Published daily by the Lowy Institute

Will space and cyber operations affect ADF force structure?

Will space and cyber operations affect ADF force structure?

Over the past month, The Interpreter has hosted a debate on Australian defence strategy initiated by Alan Dupont's Lowy analysis paper, Full-Spectrum Defence.

The discussion so far has only glanced tangentially off the most brutal of the realities affecting defence strategy: the perpetually frustrating issue of money and the imperative for which it is always a proxy, the identification of priorities.

Hugh White raised the issue in his response to Alan's initial post, in the context that finance is central to any serious discussion on strategic policy. Alan's rejoinder mainly posited the place of theoretical rigour but did identify the crux of the relationship between finance and defence policy: 'the efficacy of the process for allocating resources.' In this context, Allan's focus is on decisions concerning the development of ADF force structure.

It is obvious that funding forces choice into public policy, although it seems that policy makers often try to ignore this reality. This certainly is the lesson from most of the defence white papers tabled since 1976. They failed to accommodate the impact of looming developments in Australia's economic and fiscal circumstances and their programs were, surprisingly quickly, disabled by the Commonwealth's inability to appropriate budgets of the size envisaged in formulating the white paper.

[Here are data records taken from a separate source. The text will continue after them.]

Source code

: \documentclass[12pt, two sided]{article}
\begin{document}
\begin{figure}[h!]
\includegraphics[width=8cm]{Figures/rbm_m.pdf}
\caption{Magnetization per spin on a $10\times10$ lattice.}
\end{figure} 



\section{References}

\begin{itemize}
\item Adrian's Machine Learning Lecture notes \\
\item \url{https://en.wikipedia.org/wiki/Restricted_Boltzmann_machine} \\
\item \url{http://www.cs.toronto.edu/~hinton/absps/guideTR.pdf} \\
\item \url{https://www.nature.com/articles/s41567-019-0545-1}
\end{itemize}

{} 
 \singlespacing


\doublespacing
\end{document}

This process, repeated over a few decades, leads not merely to a degree of inconvenience but a challenge to the basis of defence policy. Inevitably, financial objectives had to become part of policy, as in the 2000 white paper's commitment to a 3% real increase in the defence budget. A quick scan of the figures in a paper I did at the time gives some indication of the destructive potential of unchecked financial pressures on Australia's defence capacity. [fold]

The 2000 white paper was implemented in the best possible environment, a period of persistent fiscal consolidation driven by expanding revenues. This is in contrast to the present fiscal situation, although it remains government policy to increase expenditure on defence to reach the level of 2% of GDP. However, a continuing constraint on revenue and a search for expenditure reduction remains the backdrop for all Commonwealth policy areas.

So, there seems little question that rigorous prioritisation will continue to be central in developing whatever ADF force structure should be indicated by policy. My difficulty with Alan's concepts is that it is hard to see how they assist in this process.

I'd like to hear a lot more about the force structure priorities that Alan sees as arising from the space and cyber domains as operational environments. His expectations seem quite ambitious but consequent changes to ADF force structure are not so clear.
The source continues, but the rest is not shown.